Records provided below:

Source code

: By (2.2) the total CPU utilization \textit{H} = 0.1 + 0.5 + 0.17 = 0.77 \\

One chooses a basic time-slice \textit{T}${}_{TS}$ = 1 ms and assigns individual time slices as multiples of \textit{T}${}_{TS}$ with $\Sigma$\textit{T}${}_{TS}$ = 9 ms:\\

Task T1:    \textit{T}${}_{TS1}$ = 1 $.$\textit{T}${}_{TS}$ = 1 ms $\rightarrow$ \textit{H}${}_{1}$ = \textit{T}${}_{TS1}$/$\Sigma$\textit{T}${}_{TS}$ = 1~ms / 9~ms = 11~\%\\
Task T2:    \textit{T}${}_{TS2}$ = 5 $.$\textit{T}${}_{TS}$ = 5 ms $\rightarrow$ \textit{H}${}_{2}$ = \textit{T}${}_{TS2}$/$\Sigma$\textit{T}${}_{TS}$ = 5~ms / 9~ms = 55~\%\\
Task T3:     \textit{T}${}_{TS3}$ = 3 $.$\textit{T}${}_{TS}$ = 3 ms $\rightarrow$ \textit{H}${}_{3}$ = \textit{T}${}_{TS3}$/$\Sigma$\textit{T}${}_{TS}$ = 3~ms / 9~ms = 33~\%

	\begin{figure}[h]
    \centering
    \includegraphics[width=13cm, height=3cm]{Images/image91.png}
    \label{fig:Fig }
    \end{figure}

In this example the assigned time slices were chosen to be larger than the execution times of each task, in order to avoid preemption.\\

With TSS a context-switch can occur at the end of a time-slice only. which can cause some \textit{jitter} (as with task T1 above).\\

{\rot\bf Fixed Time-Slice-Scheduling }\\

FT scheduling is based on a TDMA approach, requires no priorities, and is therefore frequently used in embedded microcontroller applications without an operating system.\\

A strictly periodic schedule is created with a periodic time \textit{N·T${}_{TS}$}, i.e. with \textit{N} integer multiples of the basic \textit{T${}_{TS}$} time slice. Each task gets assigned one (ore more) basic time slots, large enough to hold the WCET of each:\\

End of Records provided.

The task:
Give back the records above exactly, limited to the lines between the one holding "With TSS a context-switch" and the one holding "FT scheduling is", inclusive.

Output of the task:
With TSS a context-switch can occur at the end of a time-slice only. which can cause some \textit{jitter} (as with task T1 above).\\

{\rot\bf Fixed Time-Slice-Scheduling }\\

FT scheduling is based on a TDMA approach, requires no priorities, and is therefore frequently used in embedded microcontroller applications without an operating system.\\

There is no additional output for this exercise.